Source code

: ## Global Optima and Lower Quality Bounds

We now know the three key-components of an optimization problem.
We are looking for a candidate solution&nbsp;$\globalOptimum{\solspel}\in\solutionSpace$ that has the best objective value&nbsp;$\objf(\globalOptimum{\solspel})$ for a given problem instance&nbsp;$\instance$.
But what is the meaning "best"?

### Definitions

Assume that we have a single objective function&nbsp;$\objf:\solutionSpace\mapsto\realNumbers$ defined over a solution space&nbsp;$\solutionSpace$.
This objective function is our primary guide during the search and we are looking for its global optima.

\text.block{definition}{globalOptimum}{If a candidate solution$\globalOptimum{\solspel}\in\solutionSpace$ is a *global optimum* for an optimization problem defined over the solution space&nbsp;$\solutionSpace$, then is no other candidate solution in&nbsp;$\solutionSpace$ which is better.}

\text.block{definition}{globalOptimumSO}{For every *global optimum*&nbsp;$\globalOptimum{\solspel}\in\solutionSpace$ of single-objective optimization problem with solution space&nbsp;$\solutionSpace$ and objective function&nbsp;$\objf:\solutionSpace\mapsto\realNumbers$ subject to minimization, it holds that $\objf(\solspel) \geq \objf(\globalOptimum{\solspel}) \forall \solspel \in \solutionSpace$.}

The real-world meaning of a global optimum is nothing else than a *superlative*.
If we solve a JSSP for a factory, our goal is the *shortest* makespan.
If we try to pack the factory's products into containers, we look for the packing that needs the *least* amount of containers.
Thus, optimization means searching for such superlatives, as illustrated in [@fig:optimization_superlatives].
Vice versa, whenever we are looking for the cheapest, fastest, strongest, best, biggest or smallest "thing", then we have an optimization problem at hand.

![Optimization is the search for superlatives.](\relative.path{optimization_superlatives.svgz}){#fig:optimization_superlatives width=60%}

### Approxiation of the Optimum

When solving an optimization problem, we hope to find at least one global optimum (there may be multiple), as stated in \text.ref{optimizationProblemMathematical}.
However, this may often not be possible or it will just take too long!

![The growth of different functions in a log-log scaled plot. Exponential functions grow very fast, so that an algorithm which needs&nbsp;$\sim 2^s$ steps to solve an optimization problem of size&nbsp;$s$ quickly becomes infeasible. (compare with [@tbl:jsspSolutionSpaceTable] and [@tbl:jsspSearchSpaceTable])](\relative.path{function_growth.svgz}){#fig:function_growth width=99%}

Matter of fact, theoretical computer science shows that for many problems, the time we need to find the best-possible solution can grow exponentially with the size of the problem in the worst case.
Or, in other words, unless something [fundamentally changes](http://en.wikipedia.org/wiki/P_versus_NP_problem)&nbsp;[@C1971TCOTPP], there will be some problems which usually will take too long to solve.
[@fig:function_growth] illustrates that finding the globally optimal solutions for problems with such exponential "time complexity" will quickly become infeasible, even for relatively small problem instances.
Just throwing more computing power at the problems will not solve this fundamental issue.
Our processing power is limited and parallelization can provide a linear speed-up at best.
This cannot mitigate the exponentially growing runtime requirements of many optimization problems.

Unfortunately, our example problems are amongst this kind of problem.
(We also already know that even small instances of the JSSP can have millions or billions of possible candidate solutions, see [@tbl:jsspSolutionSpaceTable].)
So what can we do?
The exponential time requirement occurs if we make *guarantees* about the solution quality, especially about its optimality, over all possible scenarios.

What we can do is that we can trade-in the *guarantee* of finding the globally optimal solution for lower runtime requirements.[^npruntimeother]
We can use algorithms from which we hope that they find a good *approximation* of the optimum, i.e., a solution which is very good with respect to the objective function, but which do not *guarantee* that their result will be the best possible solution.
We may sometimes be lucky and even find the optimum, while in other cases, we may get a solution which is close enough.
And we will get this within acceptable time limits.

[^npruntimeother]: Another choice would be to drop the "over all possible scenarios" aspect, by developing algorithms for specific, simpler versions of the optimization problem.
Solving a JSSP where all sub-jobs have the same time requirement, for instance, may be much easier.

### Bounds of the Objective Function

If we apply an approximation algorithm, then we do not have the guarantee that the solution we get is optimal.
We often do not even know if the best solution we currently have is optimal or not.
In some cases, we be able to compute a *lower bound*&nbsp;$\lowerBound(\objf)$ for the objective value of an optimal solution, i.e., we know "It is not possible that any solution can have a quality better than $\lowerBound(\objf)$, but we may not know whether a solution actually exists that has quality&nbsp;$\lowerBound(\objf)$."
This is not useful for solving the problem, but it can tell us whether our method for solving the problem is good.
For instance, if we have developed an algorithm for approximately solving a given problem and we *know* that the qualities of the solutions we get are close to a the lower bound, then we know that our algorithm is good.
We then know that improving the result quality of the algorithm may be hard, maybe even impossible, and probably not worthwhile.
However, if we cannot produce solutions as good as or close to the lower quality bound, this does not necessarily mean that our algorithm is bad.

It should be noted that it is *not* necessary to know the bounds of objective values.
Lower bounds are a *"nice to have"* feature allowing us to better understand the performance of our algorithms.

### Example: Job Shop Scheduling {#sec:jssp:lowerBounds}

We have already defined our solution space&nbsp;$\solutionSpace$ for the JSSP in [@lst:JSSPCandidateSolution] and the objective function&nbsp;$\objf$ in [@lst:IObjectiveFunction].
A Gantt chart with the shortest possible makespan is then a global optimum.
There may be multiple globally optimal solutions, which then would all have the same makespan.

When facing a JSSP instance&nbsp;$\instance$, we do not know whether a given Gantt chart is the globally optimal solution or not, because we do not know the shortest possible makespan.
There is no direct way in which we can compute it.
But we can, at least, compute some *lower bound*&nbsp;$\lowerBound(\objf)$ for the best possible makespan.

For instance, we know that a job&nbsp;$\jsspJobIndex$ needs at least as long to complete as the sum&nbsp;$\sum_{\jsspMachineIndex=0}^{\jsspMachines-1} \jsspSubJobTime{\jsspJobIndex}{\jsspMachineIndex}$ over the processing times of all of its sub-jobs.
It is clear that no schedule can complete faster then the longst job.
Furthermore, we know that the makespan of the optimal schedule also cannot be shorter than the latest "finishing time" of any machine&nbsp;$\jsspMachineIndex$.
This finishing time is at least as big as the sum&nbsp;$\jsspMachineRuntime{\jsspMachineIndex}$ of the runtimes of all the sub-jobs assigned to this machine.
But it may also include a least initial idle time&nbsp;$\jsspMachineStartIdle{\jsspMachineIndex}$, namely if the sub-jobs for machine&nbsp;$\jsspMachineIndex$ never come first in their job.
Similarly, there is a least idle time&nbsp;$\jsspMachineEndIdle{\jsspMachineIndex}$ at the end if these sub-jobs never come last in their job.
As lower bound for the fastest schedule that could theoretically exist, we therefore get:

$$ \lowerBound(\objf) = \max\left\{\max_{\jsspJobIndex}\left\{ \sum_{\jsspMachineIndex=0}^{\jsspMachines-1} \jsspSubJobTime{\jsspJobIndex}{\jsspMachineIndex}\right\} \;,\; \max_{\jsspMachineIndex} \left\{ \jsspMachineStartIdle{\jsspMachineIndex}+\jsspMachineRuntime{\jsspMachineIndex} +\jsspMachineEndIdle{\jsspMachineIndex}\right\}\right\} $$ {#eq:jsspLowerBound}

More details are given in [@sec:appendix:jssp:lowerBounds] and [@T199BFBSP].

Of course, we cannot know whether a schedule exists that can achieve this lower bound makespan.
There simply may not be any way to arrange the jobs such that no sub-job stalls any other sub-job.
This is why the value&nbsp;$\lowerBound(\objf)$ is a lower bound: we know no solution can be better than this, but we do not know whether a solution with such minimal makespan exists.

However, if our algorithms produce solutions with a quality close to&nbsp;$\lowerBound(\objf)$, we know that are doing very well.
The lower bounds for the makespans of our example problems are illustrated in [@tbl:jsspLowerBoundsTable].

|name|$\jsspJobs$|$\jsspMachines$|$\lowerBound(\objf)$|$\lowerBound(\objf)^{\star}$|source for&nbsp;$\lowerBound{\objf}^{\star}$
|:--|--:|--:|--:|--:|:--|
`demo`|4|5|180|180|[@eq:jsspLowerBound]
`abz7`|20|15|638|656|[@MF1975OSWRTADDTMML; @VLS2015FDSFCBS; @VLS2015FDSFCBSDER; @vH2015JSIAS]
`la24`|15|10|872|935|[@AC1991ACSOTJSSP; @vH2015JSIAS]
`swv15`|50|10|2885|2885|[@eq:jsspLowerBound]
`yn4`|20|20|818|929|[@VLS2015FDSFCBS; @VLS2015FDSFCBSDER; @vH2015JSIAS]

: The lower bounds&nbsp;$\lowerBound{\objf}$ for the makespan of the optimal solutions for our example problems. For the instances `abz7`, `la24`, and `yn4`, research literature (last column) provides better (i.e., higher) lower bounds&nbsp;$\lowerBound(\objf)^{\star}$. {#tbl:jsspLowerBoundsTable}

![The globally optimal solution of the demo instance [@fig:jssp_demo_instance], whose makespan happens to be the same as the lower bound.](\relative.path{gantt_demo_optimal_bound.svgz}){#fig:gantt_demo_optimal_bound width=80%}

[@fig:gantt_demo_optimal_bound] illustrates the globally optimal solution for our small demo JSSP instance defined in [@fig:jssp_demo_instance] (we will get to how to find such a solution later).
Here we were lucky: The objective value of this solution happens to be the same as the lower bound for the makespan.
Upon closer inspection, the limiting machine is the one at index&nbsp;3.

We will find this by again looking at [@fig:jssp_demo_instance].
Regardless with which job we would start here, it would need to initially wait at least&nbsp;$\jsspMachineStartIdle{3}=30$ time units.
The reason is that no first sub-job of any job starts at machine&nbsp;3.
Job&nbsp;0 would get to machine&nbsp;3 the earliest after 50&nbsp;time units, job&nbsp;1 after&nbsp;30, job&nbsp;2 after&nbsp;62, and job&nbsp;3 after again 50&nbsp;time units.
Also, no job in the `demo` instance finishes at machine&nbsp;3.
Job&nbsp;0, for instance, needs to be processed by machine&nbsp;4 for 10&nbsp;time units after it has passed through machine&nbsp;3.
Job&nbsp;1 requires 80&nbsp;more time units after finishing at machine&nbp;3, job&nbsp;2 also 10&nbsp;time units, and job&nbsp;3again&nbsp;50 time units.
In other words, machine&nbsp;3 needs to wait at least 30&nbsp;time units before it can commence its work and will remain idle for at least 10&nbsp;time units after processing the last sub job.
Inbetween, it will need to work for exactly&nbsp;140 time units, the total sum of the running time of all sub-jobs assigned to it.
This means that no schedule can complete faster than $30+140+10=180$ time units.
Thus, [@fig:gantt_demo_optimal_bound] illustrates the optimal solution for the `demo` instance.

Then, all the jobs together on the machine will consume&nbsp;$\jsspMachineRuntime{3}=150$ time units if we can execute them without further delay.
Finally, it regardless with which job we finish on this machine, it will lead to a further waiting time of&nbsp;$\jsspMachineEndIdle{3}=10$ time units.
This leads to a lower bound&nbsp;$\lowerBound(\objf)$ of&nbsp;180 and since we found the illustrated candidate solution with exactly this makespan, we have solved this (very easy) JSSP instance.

+++++

To do: Copy the entries above exactly, but only from the line holding "Thus, [@fig:gantt_demo_optimal_bound] illustrates" through the line holding "Finally, it regardless", both included.

Task result:
Thus, [@fig:gantt_demo_optimal_bound] illustrates the optimal solution for the `demo` instance.

Then, all the jobs together on the machine will consume&nbsp;$\jsspMachineRuntime{3}=150$ time units if we can execute them without further delay.
Finally, it regardless with which job we finish on this machine, it will lead to a further waiting time of&nbsp;$\jsspMachineEndIdle{3}=10$ time units.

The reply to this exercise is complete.